### Task details
Your reply should be the whole listing, copied exactly, with the pictures left out.

### Material supplied
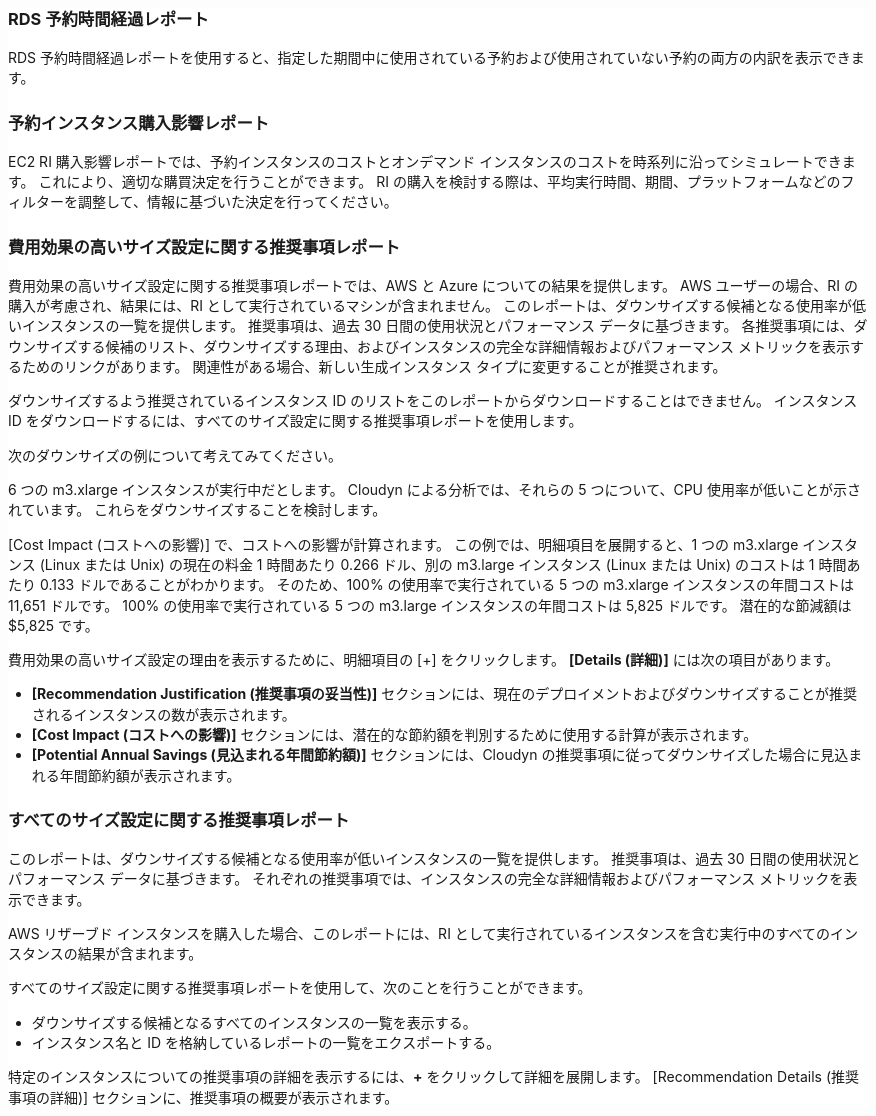 ### <a name="rds-reservations-over-time-report"></a>RDS 予約時間経過レポート

RDS 予約時間経過レポートを使用すると、指定した期間中に使用されている予約および使用されていない予約の両方の内訳を表示できます。

### <a name="reserved-instance-purchase-impact-report"></a>予約インスタンス購入影響レポート

EC2 RI 購入影響レポートでは、予約インスタンスのコストとオンデマンド インスタンスのコストを時系列に沿ってシミュレートできます。 これにより、適切な購買決定を行うことができます。 RI の購入を検討する際は、平均実行時間、期間、プラットフォームなどのフィルターを調整して、情報に基づいた決定を行ってください。

### <a name="cost-effective-sizing-recommendations-report"></a>費用効果の高いサイズ設定に関する推奨事項レポート

費用効果の高いサイズ設定に関する推奨事項レポートでは、AWS と Azure についての結果を提供します。 AWS ユーザーの場合、RI の購入が考慮され、結果には、RI として実行されているマシンが含まれません。 このレポートは、ダウンサイズする候補となる使用率が低いインスタンスの一覧を提供します。 推奨事項は、過去 30 日間の使用状況とパフォーマンス データに基づきます。 各推奨事項には、ダウンサイズする候補のリスト、ダウンサイズする理由、およびインスタンスの完全な詳細情報およびパフォーマンス メトリックを表示するためのリンクがあります。 関連性がある場合、新しい生成インスタンス タイプに変更することが推奨されます。

ダウンサイズするよう推奨されているインスタンス ID のリストをこのレポートからダウンロードすることはできません。 インスタンス ID をダウンロードするには、すべてのサイズ設定に関する推奨事項レポートを使用します。

次のダウンサイズの例について考えてみてください。

6 つの m3.xlarge インスタンスが実行中だとします。 Cloudyn による分析では、それらの 5 つについて、CPU 使用率が低いことが示されています。 これらをダウンサイズすることを検討します。

[Cost Impact (コストへの影響)] で、コストへの影響が計算されます。 この例では、明細項目を展開すると、1 つの m3.xlarge インスタンス (Linux または Unix) の現在の料金 1 時間あたり 0.266 ドル、別の m3.large インスタンス (Linux または Unix) のコストは 1 時間あたり 0.133 ドルであることがわかります。 そのため、100% の使用率で実行されている 5 つの m3.xlarge インスタンスの年間コストは 11,651 ドルです。 100% の使用率で実行されている 5 つの m3.large インスタンスの年間コストは 5,825 ドルです。 潜在的な節減額は $5,825 です。

費用効果の高いサイズ設定の理由を表示するために、明細項目の [+] をクリックします。 **[Details (詳細)]** には次の項目があります。

- **[Recommendation Justification (推奨事項の妥当性)]** セクションには、現在のデプロイメントおよびダウンサイズすることが推奨されるインスタンスの数が表示されます。
- **[Cost Impact (コストへの影響)]** セクションには、潜在的な節約額を判別するために使用する計算が表示されます。
- **[Potential Annual Savings (見込まれる年間節約額)]** セクションには、Cloudyn の推奨事項に従ってダウンサイズした場合に見込まれる年間節約額が表示されます。

### <a name="all-sizing-recommendations-report"></a>すべてのサイズ設定に関する推奨事項レポート

このレポートは、ダウンサイズする候補となる使用率が低いインスタンスの一覧を提供します。 推奨事項は、過去 30 日間の使用状況とパフォーマンス データに基づきます。 それぞれの推奨事項では、インスタンスの完全な詳細情報およびパフォーマンス メトリックを表示できます。

AWS リザーブド インスタンスを購入した場合、このレポートには、RI として実行されているインスタンスを含む実行中のすべてのインスタンスの結果が含まれます。

すべてのサイズ設定に関する推奨事項レポートを使用して、次のことを行うことができます。

- ダウンサイズする候補となるすべてのインスタンスの一覧を表示する。
- インスタンス名と ID を格納しているレポートの一覧をエクスポートする。

特定のインスタンスについての推奨事項の詳細を表示するには、**+** をクリックして詳細を展開します。 [Recommendation Details (推奨事項の詳細)] セクションに、推奨事項の概要が表示されます。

### Answer to the exercise
 ### <a name="rds-reservations-over-time-report"></a>RDS 予約時間経過レポート

RDS 予約時間経過レポートを使用すると、指定した期間中に使用されている予約および使用されていない予約の両方の内訳を表示できます。

### <a name="reserved-instance-purchase-impact-report"></a>予約インスタンス購入影響レポート

EC2 RI 購入影響レポートでは、予約インスタンスのコストとオンデマンド インスタンスのコストを時系列に沿ってシミュレートできます。 これにより、適切な購買決定を行うことができます。 RI の購入を検討する際は、平均実行時間、期間、プラットフォームなどのフィルターを調整して、情報に基づいた決定を行ってください。

### <a name="cost-effective-sizing-recommendations-report"></a>費用効果の高いサイズ設定に関する推奨事項レポート

費用効果の高いサイズ設定に関する推奨事項レポートでは、AWS と Azure についての結果を提供します。 AWS ユーザーの場合、RI の購入が考慮され、結果には、RI として実行されているマシンが含まれません。 このレポートは、ダウンサイズする候補となる使用率が低いインスタンスの一覧を提供します。 推奨事項は、過去 30 日間の使用状況とパフォーマンス データに基づきます。 各推奨事項には、ダウンサイズする候補のリスト、ダウンサイズする理由、およびインスタンスの完全な詳細情報およびパフォーマンス メトリックを表示するためのリンクがあります。 関連性がある場合、新しい生成インスタンス タイプに変更することが推奨されます。

ダウンサイズするよう推奨されているインスタンス ID のリストをこのレポートからダウンロードすることはできません。 インスタンス ID をダウンロードするには、すべてのサイズ設定に関する推奨事項レポートを使用します。

次のダウンサイズの例について考えてみてください。

6 つの m3.xlarge インスタンスが実行中だとします。 Cloudyn による分析では、それらの 5 つについて、CPU 使用率が低いことが示されています。 これらをダウンサイズすることを検討します。

[Cost Impact (コストへの影響)] で、コストへの影響が計算されます。 この例では、明細項目を展開すると、1 つの m3.xlarge インスタンス (Linux または Unix) の現在の料金 1 時間あたり 0.266 ドル、別の m3.large インスタンス (Linux または Unix) のコストは 1 時間あたり 0.133 ドルであることがわかります。 そのため、100% の使用率で実行されている 5 つの m3.xlarge インスタンスの年間コストは 11,651 ドルです。 100% の使用率で実行されている 5 つの m3.large インスタンスの年間コストは 5,825 ドルです。 潜在的な節減額は $5,825 です。

費用効果の高いサイズ設定の理由を表示するために、明細項目の [+] をクリックします。 **[Details (詳細)]** には次の項目があります。

- **[Recommendation Justification (推奨事項の妥当性)]** セクションには、現在のデプロイメントおよびダウンサイズすることが推奨されるインスタンスの数が表示されます。
- **[Cost Impact (コストへの影響)]** セクションには、潜在的な節約額を判別するために使用する計算が表示されます。
- **[Potential Annual Savings (見込まれる年間節約額)]** セクションには、Cloudyn の推奨事項に従ってダウンサイズした場合に見込まれる年間節約額が表示されます。

### <a name="all-sizing-recommendations-report"></a>すべてのサイズ設定に関する推奨事項レポート

このレポートは、ダウンサイズする候補となる使用率が低いインスタンスの一覧を提供します。 推奨事項は、過去 30 日間の使用状況とパフォーマンス データに基づきます。 それぞれの推奨事項では、インスタンスの完全な詳細情報およびパフォーマンス メトリックを表示できます。

AWS リザーブド インスタンスを購入した場合、このレポートには、RI として実行されているインスタンスを含む実行中のすべてのインスタンスの結果が含まれます。

すべてのサイズ設定に関する推奨事項レポートを使用して、次のことを行うことができます。

- ダウンサイズする候補となるすべてのインスタンスの一覧を表示する。
- インスタンス名と ID を格納しているレポートの一覧をエクスポートする。

特定のインスタンスについての推奨事項の詳細を表示するには、**+** をクリックして詳細を展開します。 [Recommendation Details (推奨事項の詳細)] セクションに、推奨事項の概要が表示されます。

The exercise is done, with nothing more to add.